REQUIREMENT
In the records below, the line with "The governor shall have" opens the range and the line with "###### Sec. 44.19.042." closes it; print that range exactly and nothing else.

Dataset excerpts

==*==

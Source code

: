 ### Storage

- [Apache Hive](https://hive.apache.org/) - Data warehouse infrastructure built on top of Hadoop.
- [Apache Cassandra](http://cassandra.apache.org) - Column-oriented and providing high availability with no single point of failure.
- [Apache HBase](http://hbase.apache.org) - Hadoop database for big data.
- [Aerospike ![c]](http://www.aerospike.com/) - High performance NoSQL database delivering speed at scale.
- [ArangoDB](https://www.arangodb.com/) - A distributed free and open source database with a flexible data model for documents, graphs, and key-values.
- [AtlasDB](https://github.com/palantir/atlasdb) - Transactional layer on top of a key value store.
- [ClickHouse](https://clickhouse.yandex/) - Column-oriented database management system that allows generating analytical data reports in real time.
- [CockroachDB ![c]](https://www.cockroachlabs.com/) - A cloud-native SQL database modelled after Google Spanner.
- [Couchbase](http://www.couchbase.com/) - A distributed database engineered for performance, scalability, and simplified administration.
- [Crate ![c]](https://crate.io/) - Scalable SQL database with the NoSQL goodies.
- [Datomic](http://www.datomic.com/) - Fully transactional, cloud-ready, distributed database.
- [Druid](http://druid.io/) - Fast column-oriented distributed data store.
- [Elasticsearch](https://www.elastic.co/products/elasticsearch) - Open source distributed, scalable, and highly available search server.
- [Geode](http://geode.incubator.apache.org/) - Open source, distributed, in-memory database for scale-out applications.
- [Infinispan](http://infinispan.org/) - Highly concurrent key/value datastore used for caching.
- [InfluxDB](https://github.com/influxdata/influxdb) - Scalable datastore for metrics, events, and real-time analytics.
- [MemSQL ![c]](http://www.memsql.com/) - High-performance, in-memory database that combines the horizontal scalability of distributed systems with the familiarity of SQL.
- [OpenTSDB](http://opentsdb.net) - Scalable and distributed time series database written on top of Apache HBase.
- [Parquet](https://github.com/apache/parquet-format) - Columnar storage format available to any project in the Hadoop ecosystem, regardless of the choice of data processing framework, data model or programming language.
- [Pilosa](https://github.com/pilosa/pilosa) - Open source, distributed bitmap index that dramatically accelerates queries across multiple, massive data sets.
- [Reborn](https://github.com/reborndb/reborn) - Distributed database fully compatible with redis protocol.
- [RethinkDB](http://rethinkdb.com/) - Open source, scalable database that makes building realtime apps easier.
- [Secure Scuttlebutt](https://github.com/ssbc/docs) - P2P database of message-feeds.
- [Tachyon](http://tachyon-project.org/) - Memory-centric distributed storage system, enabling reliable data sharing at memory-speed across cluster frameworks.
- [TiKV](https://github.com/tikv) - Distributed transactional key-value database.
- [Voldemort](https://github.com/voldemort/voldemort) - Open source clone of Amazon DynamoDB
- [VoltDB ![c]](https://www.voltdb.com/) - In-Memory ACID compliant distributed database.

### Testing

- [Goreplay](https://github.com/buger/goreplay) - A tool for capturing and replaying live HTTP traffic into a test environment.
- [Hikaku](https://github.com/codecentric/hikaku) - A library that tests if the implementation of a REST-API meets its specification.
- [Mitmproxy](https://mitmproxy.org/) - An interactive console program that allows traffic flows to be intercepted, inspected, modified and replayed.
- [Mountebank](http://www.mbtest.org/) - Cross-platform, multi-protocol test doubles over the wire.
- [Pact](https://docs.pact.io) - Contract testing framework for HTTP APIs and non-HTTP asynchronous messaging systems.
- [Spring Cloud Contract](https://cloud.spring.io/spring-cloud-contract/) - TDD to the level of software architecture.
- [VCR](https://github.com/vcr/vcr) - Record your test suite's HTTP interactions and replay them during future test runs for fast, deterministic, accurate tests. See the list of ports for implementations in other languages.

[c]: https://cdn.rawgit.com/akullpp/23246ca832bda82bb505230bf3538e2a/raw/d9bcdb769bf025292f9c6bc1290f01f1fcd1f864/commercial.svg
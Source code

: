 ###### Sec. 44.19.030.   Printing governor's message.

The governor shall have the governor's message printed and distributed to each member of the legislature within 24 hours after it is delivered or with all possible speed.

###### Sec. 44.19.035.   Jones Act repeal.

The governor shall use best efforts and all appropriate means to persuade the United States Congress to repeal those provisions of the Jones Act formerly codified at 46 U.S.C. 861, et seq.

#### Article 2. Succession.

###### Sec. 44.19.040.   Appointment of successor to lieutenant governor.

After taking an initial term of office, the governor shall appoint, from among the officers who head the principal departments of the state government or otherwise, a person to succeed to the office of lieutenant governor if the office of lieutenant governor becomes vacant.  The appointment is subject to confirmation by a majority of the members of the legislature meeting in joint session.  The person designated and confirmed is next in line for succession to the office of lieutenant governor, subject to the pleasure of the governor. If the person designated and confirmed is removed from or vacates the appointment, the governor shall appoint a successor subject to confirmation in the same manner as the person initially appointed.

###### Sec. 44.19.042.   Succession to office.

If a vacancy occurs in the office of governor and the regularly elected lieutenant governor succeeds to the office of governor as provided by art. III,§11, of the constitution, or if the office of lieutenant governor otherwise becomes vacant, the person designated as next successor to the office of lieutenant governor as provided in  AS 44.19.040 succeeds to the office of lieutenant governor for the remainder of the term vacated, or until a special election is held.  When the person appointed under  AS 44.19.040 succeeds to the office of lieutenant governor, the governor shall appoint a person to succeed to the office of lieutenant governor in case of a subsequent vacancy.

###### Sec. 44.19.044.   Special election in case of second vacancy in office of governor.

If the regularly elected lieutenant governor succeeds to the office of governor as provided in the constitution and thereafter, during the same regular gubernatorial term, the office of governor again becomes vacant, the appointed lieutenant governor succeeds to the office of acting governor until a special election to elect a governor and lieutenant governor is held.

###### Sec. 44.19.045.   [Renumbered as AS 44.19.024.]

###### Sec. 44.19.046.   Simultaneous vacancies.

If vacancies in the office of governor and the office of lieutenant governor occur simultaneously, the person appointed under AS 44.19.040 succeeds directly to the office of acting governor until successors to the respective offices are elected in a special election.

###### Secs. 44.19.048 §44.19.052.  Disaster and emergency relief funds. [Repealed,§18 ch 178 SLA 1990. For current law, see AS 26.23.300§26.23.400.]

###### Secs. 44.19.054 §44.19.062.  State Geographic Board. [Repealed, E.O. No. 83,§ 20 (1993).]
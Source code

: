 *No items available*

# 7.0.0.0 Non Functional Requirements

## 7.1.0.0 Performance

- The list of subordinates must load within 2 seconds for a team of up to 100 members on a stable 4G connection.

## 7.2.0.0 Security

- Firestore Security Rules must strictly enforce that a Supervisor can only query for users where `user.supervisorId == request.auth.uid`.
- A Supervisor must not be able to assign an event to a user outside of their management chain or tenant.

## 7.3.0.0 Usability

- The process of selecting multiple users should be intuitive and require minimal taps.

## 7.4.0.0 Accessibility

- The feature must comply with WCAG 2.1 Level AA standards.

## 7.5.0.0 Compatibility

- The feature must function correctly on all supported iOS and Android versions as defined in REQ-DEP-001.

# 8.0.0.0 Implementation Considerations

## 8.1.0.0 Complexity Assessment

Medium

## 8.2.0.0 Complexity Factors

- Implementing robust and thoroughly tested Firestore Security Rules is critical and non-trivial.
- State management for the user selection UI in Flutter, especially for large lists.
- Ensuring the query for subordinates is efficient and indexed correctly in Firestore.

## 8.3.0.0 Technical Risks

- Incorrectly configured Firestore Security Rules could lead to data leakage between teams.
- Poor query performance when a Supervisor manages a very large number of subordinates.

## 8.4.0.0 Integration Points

==*==

ANSWER SECTION
The governor shall have the governor's message printed and distributed to each member of the legislature within 24 hours after it is delivered or with all possible speed.

###### Sec. 44.19.035.   Jones Act repeal.

The governor shall use best efforts and all appropriate means to persuade the United States Congress to repeal those provisions of the Jones Act formerly codified at 46 U.S.C. 861, et seq.

#### Article 2. Succession.

###### Sec. 44.19.040.   Appointment of successor to lieutenant governor.

After taking an initial term of office, the governor shall appoint, from among the officers who head the principal departments of the state government or otherwise, a person to succeed to the office of lieutenant governor if the office of lieutenant governor becomes vacant.  The appointment is subject to confirmation by a majority of the members of the legislature meeting in joint session.  The person designated and confirmed is next in line for succession to the office of lieutenant governor, subject to the pleasure of the governor. If the person designated and confirmed is removed from or vacates the appointment, the governor shall appoint a successor subject to confirmation in the same manner as the person initially appointed.

###### Sec. 44.19.042.   Succession to office.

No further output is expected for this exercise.